Data entries
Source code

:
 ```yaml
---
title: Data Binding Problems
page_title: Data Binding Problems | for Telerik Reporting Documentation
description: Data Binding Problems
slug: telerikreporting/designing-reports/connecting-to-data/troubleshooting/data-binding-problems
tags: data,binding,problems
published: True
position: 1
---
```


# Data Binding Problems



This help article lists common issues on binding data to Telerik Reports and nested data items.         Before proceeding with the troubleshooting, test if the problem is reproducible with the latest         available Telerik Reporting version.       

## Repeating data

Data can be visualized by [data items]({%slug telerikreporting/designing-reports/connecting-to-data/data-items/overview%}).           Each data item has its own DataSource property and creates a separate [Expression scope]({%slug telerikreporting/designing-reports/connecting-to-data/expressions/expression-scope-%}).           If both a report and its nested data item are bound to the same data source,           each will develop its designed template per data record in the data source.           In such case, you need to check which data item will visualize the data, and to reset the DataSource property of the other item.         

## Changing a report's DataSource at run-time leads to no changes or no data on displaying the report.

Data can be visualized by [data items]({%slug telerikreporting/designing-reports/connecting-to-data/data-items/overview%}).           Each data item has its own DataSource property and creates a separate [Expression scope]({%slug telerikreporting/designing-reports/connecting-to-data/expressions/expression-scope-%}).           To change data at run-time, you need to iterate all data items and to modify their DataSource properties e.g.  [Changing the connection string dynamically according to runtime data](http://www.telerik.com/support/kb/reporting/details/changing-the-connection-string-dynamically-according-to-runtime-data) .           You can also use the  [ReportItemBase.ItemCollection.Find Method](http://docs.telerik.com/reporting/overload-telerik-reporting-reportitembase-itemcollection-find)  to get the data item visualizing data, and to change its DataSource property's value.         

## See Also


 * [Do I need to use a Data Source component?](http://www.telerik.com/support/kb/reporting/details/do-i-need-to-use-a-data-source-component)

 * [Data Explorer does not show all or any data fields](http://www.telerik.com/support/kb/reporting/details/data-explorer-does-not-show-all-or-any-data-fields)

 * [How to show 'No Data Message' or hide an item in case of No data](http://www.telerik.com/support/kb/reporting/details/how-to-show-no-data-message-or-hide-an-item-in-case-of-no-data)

Problem to solve
Starting at the line above that holds "# Data Binding Problems" and ending at the line that holds "## Repeating data", transcribe each line exactly and include no other lines.

Answer for the task
# Data Binding Problems



This help article lists common issues on binding data to Telerik Reports and nested data items.         Before proceeding with the troubleshooting, test if the problem is reproducible with the latest         available Telerik Reporting version.       

## Repeating data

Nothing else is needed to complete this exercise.